If the price increases, the quantity supplied increases.
Conversely, if the price decreases, the quantity supplied decreases.
Distinction between "quantity supplied" (a specific point) and "supply" (entire relationship).
Supply Schedule
Concept: A table showing the relationship between price and quantity supplied.
Measures quantity over a specific time period (daily, monthly, yearly).
Example: Grape Supply Schedule
Scenario A:
Price: $1 per pound.
Quantity: 1,000 pounds (using only fertile and cheap land).
Scenario B:
Price: $2 per pound.
Quantity: 2,000 pounds (buying more land, less optimal for grapes).
Scenario C:
Price: $3 per pound.
Quantity: 2,500 pounds (increased production, possibly using land for other crops).
Scenario D:
Price: $4 per pound.
Quantity: 2,750 pounds (maximizing land usage for grapes).
Plotting the Supply Curve
Axes:
Vertical: Price per pound.
Horizontal: Quantity produced (thousands of pounds, next year).
Points on Supply Curve:
A: $1, 1,000 pounds.
B: $2, 2,000 pounds.
C: $3, 2,500 pounds.
D: $4, 2,750 pounds.
Curve: Connect the points to form the supply curve.

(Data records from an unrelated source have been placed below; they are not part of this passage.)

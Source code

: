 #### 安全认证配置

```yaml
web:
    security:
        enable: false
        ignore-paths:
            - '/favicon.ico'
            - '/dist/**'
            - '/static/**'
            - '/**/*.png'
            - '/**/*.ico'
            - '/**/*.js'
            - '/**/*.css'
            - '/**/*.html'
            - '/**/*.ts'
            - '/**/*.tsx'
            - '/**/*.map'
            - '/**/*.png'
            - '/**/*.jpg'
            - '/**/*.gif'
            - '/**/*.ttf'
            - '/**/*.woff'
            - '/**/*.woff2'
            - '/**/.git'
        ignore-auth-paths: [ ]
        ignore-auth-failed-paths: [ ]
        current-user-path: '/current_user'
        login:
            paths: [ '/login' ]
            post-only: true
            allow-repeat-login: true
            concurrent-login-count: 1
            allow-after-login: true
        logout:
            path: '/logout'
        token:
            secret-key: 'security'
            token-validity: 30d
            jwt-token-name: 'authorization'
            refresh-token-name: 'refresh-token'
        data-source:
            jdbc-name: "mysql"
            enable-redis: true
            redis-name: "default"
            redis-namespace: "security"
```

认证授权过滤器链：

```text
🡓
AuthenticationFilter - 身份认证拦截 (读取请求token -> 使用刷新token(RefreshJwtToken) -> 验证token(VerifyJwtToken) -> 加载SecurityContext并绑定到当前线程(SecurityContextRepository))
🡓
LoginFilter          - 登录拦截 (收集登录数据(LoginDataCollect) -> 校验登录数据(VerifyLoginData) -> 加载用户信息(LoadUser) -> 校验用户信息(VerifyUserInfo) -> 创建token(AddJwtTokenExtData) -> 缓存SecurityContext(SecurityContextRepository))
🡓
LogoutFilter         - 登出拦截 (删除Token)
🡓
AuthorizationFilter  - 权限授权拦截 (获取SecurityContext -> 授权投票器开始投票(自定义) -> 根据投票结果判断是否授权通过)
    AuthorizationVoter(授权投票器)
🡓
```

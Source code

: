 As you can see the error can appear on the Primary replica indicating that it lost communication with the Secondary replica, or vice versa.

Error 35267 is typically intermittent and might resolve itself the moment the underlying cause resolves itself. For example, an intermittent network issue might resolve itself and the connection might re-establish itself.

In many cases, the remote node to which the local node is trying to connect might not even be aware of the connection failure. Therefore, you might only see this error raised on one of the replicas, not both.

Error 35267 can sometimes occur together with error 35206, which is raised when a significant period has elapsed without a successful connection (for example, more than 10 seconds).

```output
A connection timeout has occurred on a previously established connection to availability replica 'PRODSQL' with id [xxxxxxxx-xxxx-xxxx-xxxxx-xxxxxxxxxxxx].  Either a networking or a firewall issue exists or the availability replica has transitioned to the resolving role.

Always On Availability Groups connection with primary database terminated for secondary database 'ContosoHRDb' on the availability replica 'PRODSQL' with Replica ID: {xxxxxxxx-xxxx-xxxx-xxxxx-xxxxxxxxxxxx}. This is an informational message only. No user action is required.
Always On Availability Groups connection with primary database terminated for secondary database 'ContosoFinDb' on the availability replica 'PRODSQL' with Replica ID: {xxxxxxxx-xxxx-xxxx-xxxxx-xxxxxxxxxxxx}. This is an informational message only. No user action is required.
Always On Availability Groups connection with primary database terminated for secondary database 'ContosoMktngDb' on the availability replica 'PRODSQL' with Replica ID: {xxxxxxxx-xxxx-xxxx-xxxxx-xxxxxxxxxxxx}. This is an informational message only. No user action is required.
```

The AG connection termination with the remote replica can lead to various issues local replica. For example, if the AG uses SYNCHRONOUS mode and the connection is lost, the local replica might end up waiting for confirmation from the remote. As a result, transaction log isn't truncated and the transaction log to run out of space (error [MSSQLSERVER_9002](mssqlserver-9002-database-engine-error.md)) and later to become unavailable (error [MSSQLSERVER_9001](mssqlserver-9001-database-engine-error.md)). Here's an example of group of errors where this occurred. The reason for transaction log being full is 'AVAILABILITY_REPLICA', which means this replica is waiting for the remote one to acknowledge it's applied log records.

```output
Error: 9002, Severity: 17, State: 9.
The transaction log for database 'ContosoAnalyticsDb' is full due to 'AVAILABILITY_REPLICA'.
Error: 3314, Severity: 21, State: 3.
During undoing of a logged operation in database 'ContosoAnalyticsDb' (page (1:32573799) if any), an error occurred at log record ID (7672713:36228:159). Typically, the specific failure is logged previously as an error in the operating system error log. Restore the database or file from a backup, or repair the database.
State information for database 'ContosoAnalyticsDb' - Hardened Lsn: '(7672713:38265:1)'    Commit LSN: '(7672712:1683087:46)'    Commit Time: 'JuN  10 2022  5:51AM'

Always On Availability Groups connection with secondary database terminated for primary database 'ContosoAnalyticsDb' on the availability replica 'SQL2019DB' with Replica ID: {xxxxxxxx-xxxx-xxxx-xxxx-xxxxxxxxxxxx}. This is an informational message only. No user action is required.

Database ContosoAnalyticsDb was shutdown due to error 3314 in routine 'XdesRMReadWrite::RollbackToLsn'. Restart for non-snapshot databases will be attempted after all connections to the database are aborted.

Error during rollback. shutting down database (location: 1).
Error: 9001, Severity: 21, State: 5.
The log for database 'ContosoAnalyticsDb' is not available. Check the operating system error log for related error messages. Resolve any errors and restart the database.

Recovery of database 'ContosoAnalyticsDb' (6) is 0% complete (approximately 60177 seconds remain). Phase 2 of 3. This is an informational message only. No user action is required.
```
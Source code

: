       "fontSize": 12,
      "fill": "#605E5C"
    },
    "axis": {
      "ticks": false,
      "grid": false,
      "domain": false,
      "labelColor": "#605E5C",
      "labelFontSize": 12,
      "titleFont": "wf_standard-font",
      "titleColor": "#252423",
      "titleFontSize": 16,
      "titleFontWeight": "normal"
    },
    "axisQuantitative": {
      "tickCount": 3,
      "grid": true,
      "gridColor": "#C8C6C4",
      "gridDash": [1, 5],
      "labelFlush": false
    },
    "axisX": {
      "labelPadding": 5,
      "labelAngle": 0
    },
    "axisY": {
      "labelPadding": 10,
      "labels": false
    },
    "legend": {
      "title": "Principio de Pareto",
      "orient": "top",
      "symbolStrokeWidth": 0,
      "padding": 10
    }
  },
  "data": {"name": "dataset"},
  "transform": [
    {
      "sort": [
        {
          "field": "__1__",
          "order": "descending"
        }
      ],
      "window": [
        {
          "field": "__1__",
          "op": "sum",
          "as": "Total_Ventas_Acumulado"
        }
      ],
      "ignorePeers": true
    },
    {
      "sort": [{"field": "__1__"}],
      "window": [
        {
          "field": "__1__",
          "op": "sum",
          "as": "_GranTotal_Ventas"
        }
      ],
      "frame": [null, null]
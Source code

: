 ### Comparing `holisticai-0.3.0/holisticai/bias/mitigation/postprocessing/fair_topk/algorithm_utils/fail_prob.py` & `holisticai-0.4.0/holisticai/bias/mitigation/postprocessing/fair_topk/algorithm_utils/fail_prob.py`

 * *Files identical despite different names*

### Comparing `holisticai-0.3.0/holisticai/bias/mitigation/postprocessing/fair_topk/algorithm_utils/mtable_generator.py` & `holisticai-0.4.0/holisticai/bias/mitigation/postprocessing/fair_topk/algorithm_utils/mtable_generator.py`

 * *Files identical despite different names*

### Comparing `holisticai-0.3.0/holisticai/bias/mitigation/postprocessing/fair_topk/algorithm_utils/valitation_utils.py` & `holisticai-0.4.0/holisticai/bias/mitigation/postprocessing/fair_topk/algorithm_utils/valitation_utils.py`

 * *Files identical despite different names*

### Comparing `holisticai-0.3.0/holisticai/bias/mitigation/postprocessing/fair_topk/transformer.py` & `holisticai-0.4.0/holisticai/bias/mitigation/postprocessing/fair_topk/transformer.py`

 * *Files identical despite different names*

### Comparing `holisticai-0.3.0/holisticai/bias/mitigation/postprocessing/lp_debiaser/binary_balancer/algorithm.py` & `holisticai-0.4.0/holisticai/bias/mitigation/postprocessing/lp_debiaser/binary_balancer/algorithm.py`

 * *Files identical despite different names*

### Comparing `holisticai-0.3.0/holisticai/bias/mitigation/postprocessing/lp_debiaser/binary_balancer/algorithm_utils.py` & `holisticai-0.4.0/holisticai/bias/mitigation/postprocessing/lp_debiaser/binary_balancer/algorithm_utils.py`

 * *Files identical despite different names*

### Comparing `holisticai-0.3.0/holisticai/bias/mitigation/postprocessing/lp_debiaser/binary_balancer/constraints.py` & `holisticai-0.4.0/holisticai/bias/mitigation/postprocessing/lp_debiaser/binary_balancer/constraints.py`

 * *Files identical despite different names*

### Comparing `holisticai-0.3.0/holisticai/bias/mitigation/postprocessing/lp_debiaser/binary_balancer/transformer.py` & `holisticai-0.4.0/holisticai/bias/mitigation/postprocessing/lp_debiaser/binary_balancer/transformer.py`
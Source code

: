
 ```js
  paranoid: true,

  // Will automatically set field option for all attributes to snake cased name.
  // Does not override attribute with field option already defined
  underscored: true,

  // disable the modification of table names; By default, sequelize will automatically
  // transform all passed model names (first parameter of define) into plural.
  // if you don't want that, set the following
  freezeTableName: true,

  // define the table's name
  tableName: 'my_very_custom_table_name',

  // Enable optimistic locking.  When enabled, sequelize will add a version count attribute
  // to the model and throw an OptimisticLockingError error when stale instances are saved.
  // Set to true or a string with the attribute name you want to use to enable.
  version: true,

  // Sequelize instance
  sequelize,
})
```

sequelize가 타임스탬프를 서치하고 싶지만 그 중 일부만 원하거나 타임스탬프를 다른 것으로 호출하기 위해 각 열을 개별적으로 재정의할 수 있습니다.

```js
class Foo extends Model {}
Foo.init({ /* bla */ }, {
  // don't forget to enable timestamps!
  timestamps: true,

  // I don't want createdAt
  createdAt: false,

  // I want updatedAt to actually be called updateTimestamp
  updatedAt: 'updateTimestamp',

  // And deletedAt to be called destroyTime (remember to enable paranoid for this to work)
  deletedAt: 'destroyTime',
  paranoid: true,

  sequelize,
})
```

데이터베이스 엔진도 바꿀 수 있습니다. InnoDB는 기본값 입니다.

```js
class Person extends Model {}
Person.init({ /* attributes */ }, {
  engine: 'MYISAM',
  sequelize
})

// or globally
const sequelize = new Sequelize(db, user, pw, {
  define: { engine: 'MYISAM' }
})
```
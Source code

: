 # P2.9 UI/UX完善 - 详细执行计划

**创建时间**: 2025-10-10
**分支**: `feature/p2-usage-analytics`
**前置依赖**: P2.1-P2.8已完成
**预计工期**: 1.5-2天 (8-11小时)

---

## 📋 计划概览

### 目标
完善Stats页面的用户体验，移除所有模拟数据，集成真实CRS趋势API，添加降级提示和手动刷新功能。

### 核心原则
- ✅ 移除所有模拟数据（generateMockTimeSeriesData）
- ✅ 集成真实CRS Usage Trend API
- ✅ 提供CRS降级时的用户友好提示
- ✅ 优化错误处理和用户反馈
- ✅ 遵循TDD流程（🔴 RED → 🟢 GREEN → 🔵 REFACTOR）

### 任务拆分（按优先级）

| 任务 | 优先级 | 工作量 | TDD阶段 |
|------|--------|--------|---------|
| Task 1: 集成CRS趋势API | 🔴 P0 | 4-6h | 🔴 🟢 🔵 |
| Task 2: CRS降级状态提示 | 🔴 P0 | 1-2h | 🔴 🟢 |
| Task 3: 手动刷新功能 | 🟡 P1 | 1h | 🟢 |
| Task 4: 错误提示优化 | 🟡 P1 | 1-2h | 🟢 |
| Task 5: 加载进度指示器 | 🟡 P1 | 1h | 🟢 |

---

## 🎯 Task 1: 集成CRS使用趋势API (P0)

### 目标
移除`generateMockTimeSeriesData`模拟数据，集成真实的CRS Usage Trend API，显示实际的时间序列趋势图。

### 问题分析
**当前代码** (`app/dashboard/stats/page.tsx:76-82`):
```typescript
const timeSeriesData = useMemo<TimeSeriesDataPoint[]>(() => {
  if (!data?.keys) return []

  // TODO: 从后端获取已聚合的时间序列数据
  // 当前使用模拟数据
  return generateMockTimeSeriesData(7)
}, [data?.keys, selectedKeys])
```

A minimum price is necessary for starting production (not discussed in detail).
Key Takeaways
Price Change: Movement along the supply curve.
Next Steps:
Explore other factors held constant in this analysis and their impact on the supply curve.
Conclusion
This lecture focused on the fundamental concepts of supply and the graphical representation of the supply curve based on price changes. Future discussions will cover variables other than price that affect supply.